Managed node groups - Amazon EKS

Managed node groups

Amazon EKS managed node groups automate the provisioning and lifecycle management of nodes (Amazon EC2 instances) for Amazon EKS Kubernetes clusters.

With Amazon EKS managed node groups, you don't need to separately provision or register the Amazon EC2 instances that provide compute capacity to run your Kubernetes applications. You can create, automatically update, or terminate nodes for your cluster with a single operation. Node updates and terminations automatically drain nodes to ensure that your applications stay available.

Every managed node is provisioned as part of an Amazon EC2 Auto Scaling group that's managed for you by Amazon EKS. Every resource including the instances and Auto Scaling groups runs within your AWS account. Each node group runs across multiple Availability Zones that you define.

You can add a managed node group to new or existing clusters using the Amazon EKS console, eksctl, AWS CLI; AWS API, or infrastructure as code tools including AWS CloudFormation. Nodes launched as part of a managed node group are automatically tagged for auto-discovery by the Kubernetes cluster autoscaler. You can use the node group to apply Kubernetes labels to nodes and update them at any time.

There are no additional costs to use Amazon EKS managed node groups, you only pay for the AWS resources you provision. These include Amazon EC2 instances, Amazon EBS volumes, Amazon EKS cluster hours, and any other AWS infrastructure. There are no minimum fees and no upfront commitments.

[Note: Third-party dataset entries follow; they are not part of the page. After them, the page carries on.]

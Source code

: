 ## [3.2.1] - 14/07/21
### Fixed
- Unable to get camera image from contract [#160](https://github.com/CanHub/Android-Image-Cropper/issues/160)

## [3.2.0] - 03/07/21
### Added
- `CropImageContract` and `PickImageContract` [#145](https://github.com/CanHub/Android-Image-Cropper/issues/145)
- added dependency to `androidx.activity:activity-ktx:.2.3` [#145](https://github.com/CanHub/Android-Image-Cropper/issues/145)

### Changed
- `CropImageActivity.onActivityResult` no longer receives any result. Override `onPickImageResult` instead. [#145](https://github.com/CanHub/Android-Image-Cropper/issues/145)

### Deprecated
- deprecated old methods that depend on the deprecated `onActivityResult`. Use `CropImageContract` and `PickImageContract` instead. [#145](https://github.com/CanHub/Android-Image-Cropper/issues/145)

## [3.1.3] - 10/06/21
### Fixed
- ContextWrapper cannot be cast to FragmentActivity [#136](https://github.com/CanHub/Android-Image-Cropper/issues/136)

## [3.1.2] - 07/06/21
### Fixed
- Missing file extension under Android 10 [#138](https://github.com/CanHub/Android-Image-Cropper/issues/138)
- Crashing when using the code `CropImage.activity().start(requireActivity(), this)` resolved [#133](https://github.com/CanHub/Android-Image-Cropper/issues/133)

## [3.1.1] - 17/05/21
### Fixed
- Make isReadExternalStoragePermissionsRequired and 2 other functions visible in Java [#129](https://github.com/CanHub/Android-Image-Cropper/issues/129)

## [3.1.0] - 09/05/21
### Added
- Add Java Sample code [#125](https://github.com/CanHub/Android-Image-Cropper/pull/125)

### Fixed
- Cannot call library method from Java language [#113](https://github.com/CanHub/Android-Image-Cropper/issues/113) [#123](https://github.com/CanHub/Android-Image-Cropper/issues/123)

To get started with a new Amazon EKS cluster and managed node group, see Getting started with Amazon EKS – AWS Management Console and AWS CLI.

To add a managed node group to an existing cluster, see Creating a managed node group.

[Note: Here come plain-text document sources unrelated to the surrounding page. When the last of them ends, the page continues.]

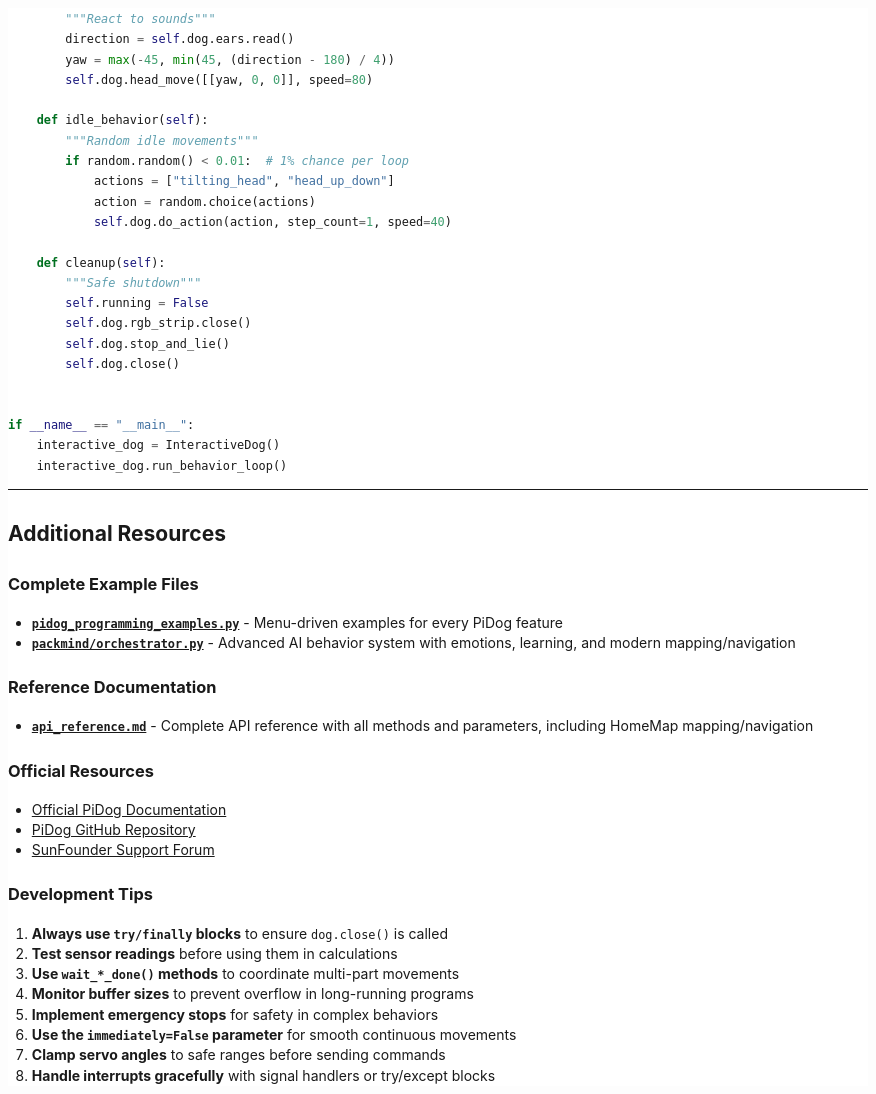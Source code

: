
 ```python
        """React to sounds"""
        direction = self.dog.ears.read()
        yaw = max(-45, min(45, (direction - 180) / 4))
        self.dog.head_move([[yaw, 0, 0]], speed=80)
        
    def idle_behavior(self):
        """Random idle movements"""
        if random.random() < 0.01:  # 1% chance per loop
            actions = ["tilting_head", "head_up_down"]
            action = random.choice(actions)
            self.dog.do_action(action, step_count=1, speed=40)
    
    def cleanup(self):
        """Safe shutdown"""
        self.running = False
        self.dog.rgb_strip.close()
        self.dog.stop_and_lie()
        self.dog.close()


if __name__ == "__main__":
    interactive_dog = InteractiveDog()
    interactive_dog.run_behavior_loop()
```

---

## Additional Resources


### Complete Example Files
- **[`pidog_programming_examples.py`](../examples/pidog_programming_examples.py)** - Menu-driven examples for every PiDog feature
- **[`packmind/orchestrator.py`](../packmind/orchestrator.py)** - Advanced AI behavior system with emotions, learning, and modern mapping/navigation


### Reference Documentation
- **[`api_reference.md`](./api_reference.md)** - Complete API reference with all methods and parameters, including HomeMap mapping/navigation


### Official Resources
- [Official PiDog Documentation](https://docs.sunfounder.com/projects/pidog/en/latest/)
- [PiDog GitHub Repository](https://github.com/sunfounder/pidog)
- [SunFounder Support Forum](https://forum.sunfounder.com/)

### Development Tips

1. **Always use `try/finally` blocks** to ensure `dog.close()` is called
2. **Test sensor readings** before using them in calculations  
3. **Use `wait_*_done()` methods** to coordinate multi-part movements
4. **Monitor buffer sizes** to prevent overflow in long-running programs
5. **Implement emergency stops** for safety in complex behaviors
6. **Use the `immediately=False` parameter** for smooth continuous movements
7. **Clamp servo angles** to safe ranges before sending commands
8. **Handle interrupts gracefully** with signal handlers or try/except blocks
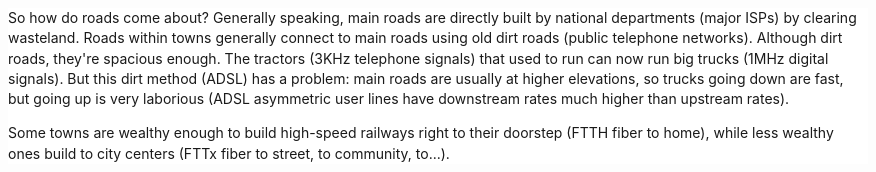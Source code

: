 So how do roads come about? Generally speaking, main roads are directly built by national departments (major ISPs) by clearing wasteland. Roads within towns generally connect to main roads using old dirt roads (public telephone networks). Although dirt roads, they're spacious enough. The tractors (3KHz telephone signals) that used to run can now run big trucks (1MHz digital signals). But this dirt method (ADSL) has a problem: main roads are usually at higher elevations, so trucks going down are fast, but going up is very laborious (ADSL asymmetric user lines have downstream rates much higher than upstream rates).

Some towns are wealthy enough to build high-speed railways right to their doorstep (FTTH fiber to home), while less wealthy ones build to city centers (FTTx fiber to street, to community, to...).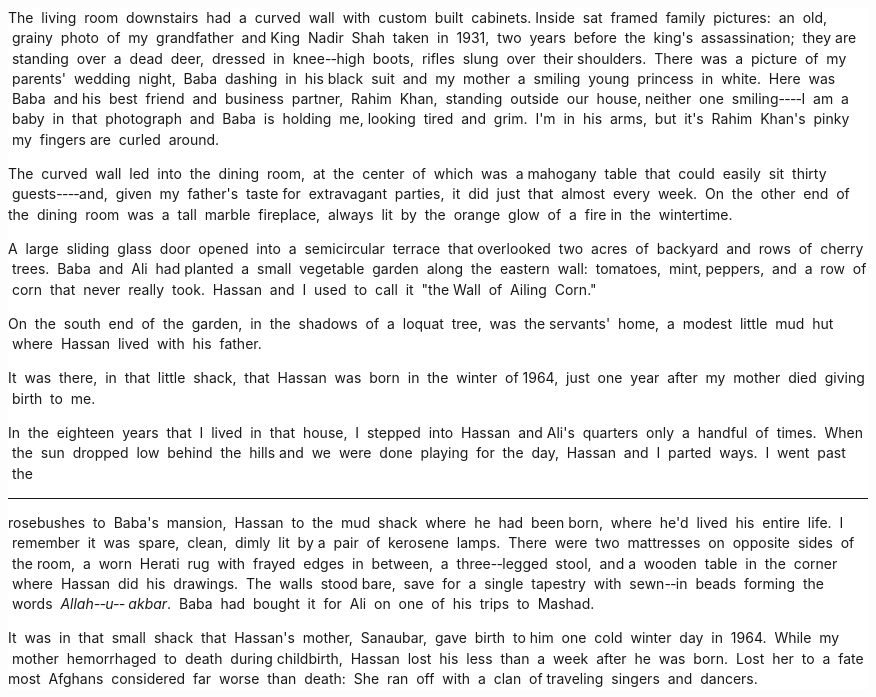 The	   living	   room	   downstairs	   had	   a	   curved	   wall	   with	   custom	   built	   cabinets.	 Inside	   sat	   framed	   family	   pictures:	   an	   old,	   grainy	   photo	   of	   my	   grandfather	   and	 King	   Nadir	   Shah	   taken	   in	   1931,	   two	   years	   before	   the	   king's	   assassination;	   they	 are	   standing	   over	   a	   dead	   deer,	   dressed	   in	   knee-­‐high	   boots,	   rifles	   slung	   over	   their	 shoulders.	   There	   was	   a	   picture	   of	   my	   parents'	   wedding	   night,	   Baba	   dashing	   in	   his	 black	   suit	   and	   my	   mother	   a	   smiling	   young	   princess	   in	   white.	   Here	   was	   Baba	   and	 his	   best	   friend	   and	   business	   partner,	   Rahim	   Khan,	   standing	   outside	   our	   house,	 neither	   one	   smiling-­‐-­‐I	   am	   a	   baby	   in	   that	   photograph	   and	   Baba	   is	   holding	   me,	 looking	   tired	   and	   grim.	   I'm	   in	   his	   arms,	   but	   it's	   Rahim	   Khan's	   pinky	   my	   fingers	 are	   curled	   around. 

The	   curved	   wall	   led	   into	   the	   dining	   room,	   at	   the	   center	   of	   which	   was	   a	 mahogany	   table	   that	   could	   easily	   sit	   thirty	   guests-­‐-­‐and,	   given	   my	   father's	   taste	 for	   extravagant	   parties,	   it	   did	   just	   that	   almost	   every	   week.	   On	   the	   other	   end	   of the	   dining	   room	   was	   a	   tall	   marble	   fireplace,	   always	   lit	   by	   the	   orange	   glow	   of	   a	   fire	 in	   the	   wintertime. 

A	   large	   sliding	   glass	   door	   opened	   into	   a	   semicircular	   terrace	   that	 overlooked	   two	   acres	   of	   backyard	   and	   rows	   of	   cherry	   trees.	   Baba	   and	   Ali	   had	 planted	   a	   small	   vegetable	   garden	   along	   the	   eastern	   wall:	   tomatoes,	   mint,	 peppers,	   and	   a	   row	   of	   corn	   that	   never	   really	   took.	   Hassan	   and	   I	   used	   to	   call	   it	   "the	 Wall	   of	   Ailing	   Corn." 

On	   the	   south	   end	   of	   the	   garden,	   in	   the	   shadows	   of	   a	   loquat	   tree,	   was	   the	 servants'	   home,	   a	   modest	   little	   mud	   hut	   where	   Hassan	   lived	   with	   his	   father. 

It	   was	   there,	   in	   that	   little	   shack,	   that	   Hassan	   was	   born	   in	   the	   winter	   of	 1964,	   just	   one	   year	   after	   my	   mother	   died	   giving	   birth	   to	   me. 

In	   the	   eighteen	   years	   that	   I	   lived	   in	   that	   house,	   I	   stepped	   into	   Hassan	   and	 Ali's	   quarters	   only	   a	   handful	   of	   times.	   When	   the	   sun	   dropped	   low	   behind	   the	   hills	 and	   we	   were	   done	   playing	   for	   the	   day,	   Hassan	   and	   I	   parted	   ways.	   I	   went	   past	   the	 

---

rosebushes	   to	   Baba's	   mansion,	   Hassan	   to	   the	   mud	   shack	   where	   he	   had	   been	 born,	   where	   he'd	   lived	   his	   entire	   life.	   I	   remember	   it	   was	   spare,	   clean,	   dimly	   lit	   by	 a	   pair	   of	   kerosene	   lamps.	   There	   were	   two	   mattresses	   on	   opposite	   sides	   of	   the	 room,	   a	   worn	   Herati	   rug	   with	   frayed	   edges	   in	   between,	   a	   three-­‐legged	   stool,	   and	 a	   wooden	   table	   in	   the	   corner	   where	   Hassan	   did	   his	   drawings.	   The	   walls	   stood	 bare,	   save	   for	   a	   single	   tapestry	   with	   sewn-­‐in	   beads	   forming	   the	   words	   _Allah-­‐u-­‐ akbar_.	   Baba	   had	   bought	   it	   for	   Ali	   on	   one	   of	   his	   trips	   to	   Mashad. 

It	   was	   in	   that	   small	   shack	   that	   Hassan's	   mother,	   Sanaubar,	   gave	   birth	   to	 him	   one	   cold	   winter	   day	   in	   1964.	   While	   my	   mother	   hemorrhaged	   to	   death	   during	 childbirth,	   Hassan	   lost	   his	   less	   than	   a	   week	   after	   he	   was	   born.	   Lost	   her	   to	   a	   fate	 most	   Afghans	   considered	   far	   worse	   than	   death:	   She	   ran	   off	   with	   a	   clan	   of	 traveling	   singers	   and	   dancers.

Managed node groups concepts

  • Amazon EKS managed node groups create and manage Amazon EC2 instances for you.

  • Every managed node is provisioned as part of an Amazon EC2 Auto Scaling group that's managed for you by Amazon EKS. Moreover, every resource including Amazon EC2 instances and Auto Scaling groups run within your AWS account.

  • The Auto Scaling group of a managed node group spans every subnet that you specify when you create the group.

  • Amazon EKS tags managed node group resources so that they are configured to use the Kubernetes Cluster Autoscaler.

    Important

    If you are running a stateful application across multiple Availability Zones that is backed by Amazon EBS volumes and using the Kubernetes Autoscaling, you should configure multiple node groups, each scoped to a single Availability Zone. In addition, you should enable the --balance-similar-node-groups feature.

  • You can use a custom launch template for a greater level of flexibility and customization when deploying managed nodes. For example, you can specify extra kubelet arguments and use a custom AMI. For more information, see Customizing managed nodes with launch templates. If you don't use a custom launch template when first creating a managed node group, there is an auto-generated launch template. Don't manually modify this auto-generated template or errors occur.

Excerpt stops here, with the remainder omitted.